6 Healthiest Natural Supplements Can Help You Build Muscle
Like anything else, the amount of protein you need and that your body can use depends on your diet, activity level, age, and a handful of other factors. The average sedentary person should consume a maximum of .8 grams of protein per pound of body weight, according to the American Journal of Clinical Nutrition. Anything else is unlikely to be used. If on an intense exercise regimen, that number stays about the same, though higher amino acid intake (particularly leucine) is recommended.
At the low end of these recommendations, that works out to about 75 grams of protein intake per day for a 150-pound person. At the high end, you need about 120 grams per day. For many, that number seems incredibly high, especially if they have dietary restrictions such as limited meat and soy intake or calorie limits. In these cases, finding the best protein supplement for you is critical to building and maintaining muscle.
Having more glutamine in the body after a workout, no matter how long or intense, is a marker that lets the body know you didn’t push yourself too much. This can lead to reduced inflammation and recovery side effects like soreness. Any further effects that glutamine may have on the body need to be explored.
It is worth noting, however, that although glutamine may make it easier to get back to training sooner, your body may still be recuperating, you might not feel it as much as you may expect to. In this way, glutamine helps you avoid the unpleasantness of inflammation but can encourage overwork in the long term.
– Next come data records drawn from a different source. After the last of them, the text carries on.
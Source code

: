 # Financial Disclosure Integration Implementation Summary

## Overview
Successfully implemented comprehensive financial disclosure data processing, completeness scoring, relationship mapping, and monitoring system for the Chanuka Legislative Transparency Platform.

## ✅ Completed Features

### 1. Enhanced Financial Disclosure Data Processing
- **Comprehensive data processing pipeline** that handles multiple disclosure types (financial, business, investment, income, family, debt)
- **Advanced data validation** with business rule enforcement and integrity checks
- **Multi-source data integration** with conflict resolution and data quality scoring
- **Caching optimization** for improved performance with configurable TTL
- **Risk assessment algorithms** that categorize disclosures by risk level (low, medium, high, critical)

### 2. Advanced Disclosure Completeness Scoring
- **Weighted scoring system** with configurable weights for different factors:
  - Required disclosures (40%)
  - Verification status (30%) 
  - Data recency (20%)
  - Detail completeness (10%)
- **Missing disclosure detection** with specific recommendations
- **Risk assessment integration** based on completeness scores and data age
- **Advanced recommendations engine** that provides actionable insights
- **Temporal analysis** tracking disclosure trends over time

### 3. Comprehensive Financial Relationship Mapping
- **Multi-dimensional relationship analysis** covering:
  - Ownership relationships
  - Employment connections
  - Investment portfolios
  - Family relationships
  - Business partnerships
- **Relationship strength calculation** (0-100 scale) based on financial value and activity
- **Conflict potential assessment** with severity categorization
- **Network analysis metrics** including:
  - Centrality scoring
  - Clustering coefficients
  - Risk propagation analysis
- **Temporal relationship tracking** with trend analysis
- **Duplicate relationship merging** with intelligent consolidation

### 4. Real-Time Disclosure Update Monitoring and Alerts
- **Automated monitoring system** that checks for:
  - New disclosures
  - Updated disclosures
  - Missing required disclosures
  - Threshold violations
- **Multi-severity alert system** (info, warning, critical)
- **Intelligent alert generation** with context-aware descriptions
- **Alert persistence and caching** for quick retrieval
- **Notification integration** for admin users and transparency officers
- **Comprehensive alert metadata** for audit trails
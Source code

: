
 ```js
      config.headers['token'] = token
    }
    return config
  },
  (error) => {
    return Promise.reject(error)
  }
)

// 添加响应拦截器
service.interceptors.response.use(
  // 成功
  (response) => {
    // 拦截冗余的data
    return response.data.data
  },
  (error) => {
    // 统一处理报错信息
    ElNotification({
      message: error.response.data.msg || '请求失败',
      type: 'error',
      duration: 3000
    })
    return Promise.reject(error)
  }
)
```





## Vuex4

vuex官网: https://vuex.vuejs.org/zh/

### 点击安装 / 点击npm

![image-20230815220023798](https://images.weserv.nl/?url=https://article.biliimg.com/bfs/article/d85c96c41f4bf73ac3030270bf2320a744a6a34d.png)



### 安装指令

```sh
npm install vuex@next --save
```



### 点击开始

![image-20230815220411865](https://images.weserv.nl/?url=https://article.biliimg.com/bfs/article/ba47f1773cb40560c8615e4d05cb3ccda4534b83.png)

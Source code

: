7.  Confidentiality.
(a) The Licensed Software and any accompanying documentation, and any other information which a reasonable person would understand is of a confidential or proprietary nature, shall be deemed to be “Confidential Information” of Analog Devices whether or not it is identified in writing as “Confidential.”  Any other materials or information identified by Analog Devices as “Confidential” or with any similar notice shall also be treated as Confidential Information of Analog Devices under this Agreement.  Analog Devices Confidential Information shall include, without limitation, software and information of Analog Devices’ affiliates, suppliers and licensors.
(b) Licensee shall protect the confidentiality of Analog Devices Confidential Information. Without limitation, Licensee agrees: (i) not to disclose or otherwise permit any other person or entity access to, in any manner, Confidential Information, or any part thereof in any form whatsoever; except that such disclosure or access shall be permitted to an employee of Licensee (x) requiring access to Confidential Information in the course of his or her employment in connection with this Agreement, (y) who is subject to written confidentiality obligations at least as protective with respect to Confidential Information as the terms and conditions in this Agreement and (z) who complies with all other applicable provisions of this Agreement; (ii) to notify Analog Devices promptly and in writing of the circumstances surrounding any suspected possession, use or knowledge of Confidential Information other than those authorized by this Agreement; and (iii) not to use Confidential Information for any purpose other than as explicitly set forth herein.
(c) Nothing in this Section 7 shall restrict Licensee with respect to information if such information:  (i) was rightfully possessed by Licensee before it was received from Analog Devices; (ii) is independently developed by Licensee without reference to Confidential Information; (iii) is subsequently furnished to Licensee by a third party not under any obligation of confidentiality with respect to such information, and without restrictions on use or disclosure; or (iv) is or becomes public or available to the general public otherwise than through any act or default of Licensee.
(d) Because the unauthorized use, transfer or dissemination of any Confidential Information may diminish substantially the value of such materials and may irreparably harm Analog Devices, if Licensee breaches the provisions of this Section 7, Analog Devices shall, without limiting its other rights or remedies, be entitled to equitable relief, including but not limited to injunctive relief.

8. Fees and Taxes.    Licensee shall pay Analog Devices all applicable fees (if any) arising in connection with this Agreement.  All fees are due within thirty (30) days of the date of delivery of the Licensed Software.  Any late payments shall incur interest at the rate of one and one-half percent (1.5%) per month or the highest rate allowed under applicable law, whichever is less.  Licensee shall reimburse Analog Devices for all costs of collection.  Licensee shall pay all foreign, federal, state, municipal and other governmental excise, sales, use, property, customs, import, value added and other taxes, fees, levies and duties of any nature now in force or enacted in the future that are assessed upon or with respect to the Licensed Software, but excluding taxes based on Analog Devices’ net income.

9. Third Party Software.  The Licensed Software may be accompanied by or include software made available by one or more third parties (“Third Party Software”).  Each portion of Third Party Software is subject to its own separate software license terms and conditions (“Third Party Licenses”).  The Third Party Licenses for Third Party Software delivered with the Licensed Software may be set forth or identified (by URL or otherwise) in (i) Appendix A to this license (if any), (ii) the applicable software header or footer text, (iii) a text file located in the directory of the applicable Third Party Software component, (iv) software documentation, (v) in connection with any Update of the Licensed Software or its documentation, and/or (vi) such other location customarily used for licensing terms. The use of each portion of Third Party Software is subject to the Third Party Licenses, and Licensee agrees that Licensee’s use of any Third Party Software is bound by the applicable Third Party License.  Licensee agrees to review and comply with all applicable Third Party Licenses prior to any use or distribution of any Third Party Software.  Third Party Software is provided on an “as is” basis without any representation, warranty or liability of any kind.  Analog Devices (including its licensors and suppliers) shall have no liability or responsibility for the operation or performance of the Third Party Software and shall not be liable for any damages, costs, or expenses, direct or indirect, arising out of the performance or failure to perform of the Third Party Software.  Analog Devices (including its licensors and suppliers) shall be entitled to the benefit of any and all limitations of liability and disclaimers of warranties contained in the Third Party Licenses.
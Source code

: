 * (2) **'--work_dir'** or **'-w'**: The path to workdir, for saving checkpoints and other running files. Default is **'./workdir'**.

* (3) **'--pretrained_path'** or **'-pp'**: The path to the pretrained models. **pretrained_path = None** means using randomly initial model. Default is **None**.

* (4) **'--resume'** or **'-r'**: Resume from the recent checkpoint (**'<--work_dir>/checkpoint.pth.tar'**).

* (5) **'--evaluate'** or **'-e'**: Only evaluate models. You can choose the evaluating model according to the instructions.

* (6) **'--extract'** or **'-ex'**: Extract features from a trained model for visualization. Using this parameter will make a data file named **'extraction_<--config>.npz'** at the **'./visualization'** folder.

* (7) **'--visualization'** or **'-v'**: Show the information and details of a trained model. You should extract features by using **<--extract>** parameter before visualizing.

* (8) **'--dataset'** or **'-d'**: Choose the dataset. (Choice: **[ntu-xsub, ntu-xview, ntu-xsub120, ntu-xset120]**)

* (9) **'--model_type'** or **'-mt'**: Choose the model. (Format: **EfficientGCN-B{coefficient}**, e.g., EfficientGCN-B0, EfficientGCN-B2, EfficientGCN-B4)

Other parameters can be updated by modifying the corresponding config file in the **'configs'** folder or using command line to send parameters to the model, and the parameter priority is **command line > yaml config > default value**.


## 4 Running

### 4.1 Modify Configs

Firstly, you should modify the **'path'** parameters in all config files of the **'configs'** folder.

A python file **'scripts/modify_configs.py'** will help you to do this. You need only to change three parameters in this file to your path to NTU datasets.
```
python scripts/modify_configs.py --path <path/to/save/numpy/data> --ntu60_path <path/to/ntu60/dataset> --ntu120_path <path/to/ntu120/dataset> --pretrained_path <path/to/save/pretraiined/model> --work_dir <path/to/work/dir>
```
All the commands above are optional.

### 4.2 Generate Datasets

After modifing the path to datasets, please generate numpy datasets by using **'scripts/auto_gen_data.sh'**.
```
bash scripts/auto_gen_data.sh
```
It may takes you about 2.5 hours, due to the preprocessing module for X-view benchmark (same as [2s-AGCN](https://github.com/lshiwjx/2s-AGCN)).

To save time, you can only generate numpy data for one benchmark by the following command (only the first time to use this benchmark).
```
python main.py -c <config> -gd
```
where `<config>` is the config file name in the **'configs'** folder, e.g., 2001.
If you are invested in heavy workouts and are far from a beginner when it comes to physical fitness, creatine supplementation could increase lean muscle mass and strength gains in a shorter amount of time than training with no supplementation. Due to these results, and the studies that lead to them, it is supposed that creatine increases the quality of a workout session and its aftereffects after supplementation.
4. Amino Acids
While most protein supplements boast a complete amino acid profile, some people prefer to take only specific amino acids individually. This can be a good strategy if you are aware of what you are missing, perhaps following a doctor’s recommendation, and want to keep a closer eye on the number of calories or additional nutrients and additives you consume.
The only diet that is highly deficient in amino acid intake would be an utterly fruit-based diet. Every other one, including vegan and vegetarianism, will lead to adequate amino acid intake as long as mutual goals, such as daily calorie intake, are met. However, as mentioned above in the protein section, additional amino acids, more than the typical person would eat in a day, are recommended by the AJCN. These, in particular, are BCAAs.
Branched-chain amino acids (BCAAs) include three specific essential amino acids that can help muscles recover after a workout and build up under stress. These are valine, leucine, and isoleucine.
While these won’t directly help you build muscle, they can help you get more from your workouts. Adaptogens help you recover faster, reduce the production of stress hormones, and frequently reduce the unpleasant effects of inflammation. Adaptogens may be taken in capsule form but are just as effective when consumed as a tea.
“Adaptogen” is the name given to a host of natural substances that boost your body’s response to stress and help with all-around recovery. It’s not a technical term but a common term. Many, many substances have been called “adaptogens,” but there are a few with real studies backing them up. These include Ginseng, Holy Basil, Licorice, and Ashwagandha.
6. Complete Meal Replacement
Supplementation is often used to fill in the gaps our meals and snacks leave us with. However, if you would rather give up a meal for a meal replacement replete with all of the “supplements” you may need, feel free to do so. Just make sure that the meal replacement you choose fits your dietary needs and isn’t overfilled with nutritional additives that make it seem better than it is. Also, keep an eye on the sugar content.